ID: 2613322 • Letter: 1

Question

1-How does compound interest differ from simple interest?

2-What happens to a future value if you increase (decrease) the interest rate? Explain why.

3-What happens to a present value if you increase (decrease) the discount rate? Explain why.

4-As you increase (decrease) the length of time involved, what happens to future values? Explain why.

5-As you increase (decrease) the length of time involved, what happens to present values? Explain why.

6-What do we mean by discounted cash flow (DCF) valuation?

7-What is the basic present value equation?

8-What is the Rule of 72?

9-Why would you be willing to pay someone $25.00 today in exchange for their promise to pay you back four times that amount ($100.00) in 30 years?

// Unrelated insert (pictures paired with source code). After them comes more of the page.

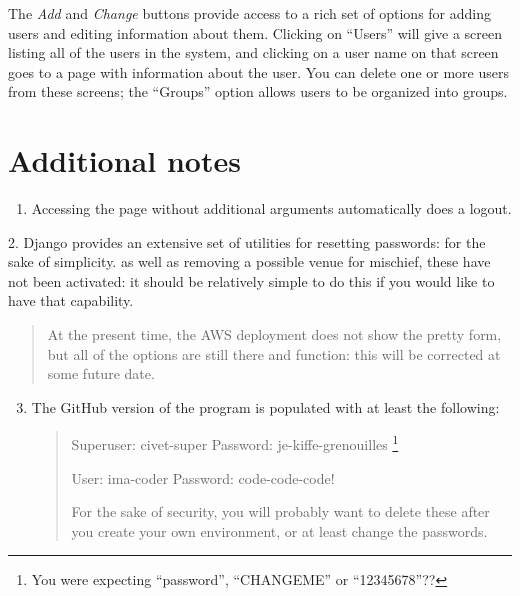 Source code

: \documentclass[letterpaper,10pt,english]{sphinxmanual}
\begin{document}
The \emph{Add} and \emph{Change} buttons provide access to a rich set of options for adding users and editing information about them.
Clicking on “Users” will give a screen listing all of the users in the system, and clicking on a user name on that screen
goes to a page with information about the user. You can delete one or more users from these screens; the “Groups” option
allows users to be organized into groups.


\section{Additional notes}
\label{authentication:additional-notes}\begin{enumerate}
\item {} 
Accessing the page without additional arguments automatically does a logout.

\end{enumerate}

2. Django provides an extensive set of utilities for resetting passwords: for the sake of simplicity. as well as removing a
possible venue for mischief, these have not been activated: it should be relatively simple to do this if you would like
to have that capability.
\begin{quote}

At the present time, the AWS deployment does not show the pretty form, but all of the options are still there and
function: this will be corrected at some future date.
\end{quote}
\begin{enumerate}
\setcounter{enumi}{2}
\item {} 
The GitHub version of the program is populated with at least the following:
\begin{quote}

Superuser: civet-super  Password: je-kiffe-grenouilles \footnote{
You were expecting “password”, “CHANGEME” or “12345678”??
}

User: ima-coder  Password: code-code-code!

For the sake of security, you will probably want to delete these after you create your own environment, or at
least change the passwords.
\end{quote}

\end{enumerate}
\end{document}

10-If you were willing to pay $25.00 today in exchange for $100 in 30 years from now, what important things must you consider in agreeing to accept this investment? Would your acceptance of this investment depend on who is making the promise to pay you in 30 years?

Explanation / Answer

Compound interest assumes that interest earned is again re-invested at coupon rate. It gives compounding affect for interest.

Ex: compounding interest for 3 months = $1,000×[(1+10%)^3-1] = $331

Simple interest is the interest earned per period. It does not assume re-investment of interest earned.